When you come to a picture, pass over it, and set down the entries below exactly.

Provided material |
______________________________

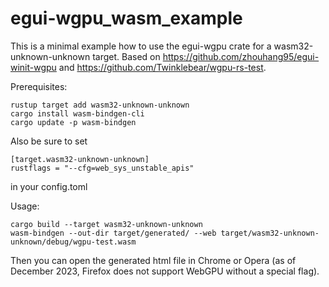 # egui-wgpu_wasm_example
This is a minimal example how to use the egui-wgpu crate for a wasm32-unknown-unknown target. Based on https://github.com/zhouhang95/egui-winit-wgpu and https://github.com/Twinklebear/wgpu-rs-test.

Prerequisites:
```
rustup target add wasm32-unknown-unknown
cargo install wasm-bindgen-cli
cargo update -p wasm-bindgen
```
Also be sure to set 
```
[target.wasm32-unknown-unknown]
rustflags = "--cfg=web_sys_unstable_apis"
```
in your config.toml

Usage:
```
cargo build --target wasm32-unknown-unknown  
wasm-bindgen --out-dir target/generated/ --web target/wasm32-unknown-unknown/debug/wgpu-test.wasm  
```
Then you can open the generated html file in Chrome or Opera (as of December 2023, Firefox does not support WebGPU without a special flag).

______________________________

Reply to the exercise |
 # egui-wgpu_wasm_example
This is a minimal example how to use the egui-wgpu crate for a wasm32-unknown-unknown target. Based on https://github.com/zhouhang95/egui-winit-wgpu and https://github.com/Twinklebear/wgpu-rs-test.

Prerequisites:
```
rustup target add wasm32-unknown-unknown
cargo install wasm-bindgen-cli
cargo update -p wasm-bindgen
```
Also be sure to set 
```
[target.wasm32-unknown-unknown]
rustflags = "--cfg=web_sys_unstable_apis"
```
in your config.toml

Usage:
```
cargo build --target wasm32-unknown-unknown  
wasm-bindgen --out-dir target/generated/ --web target/wasm32-unknown-unknown/debug/wgpu-test.wasm  
```
Then you can open the generated html file in Chrome or Opera (as of December 2023, Firefox does not support WebGPU without a special flag).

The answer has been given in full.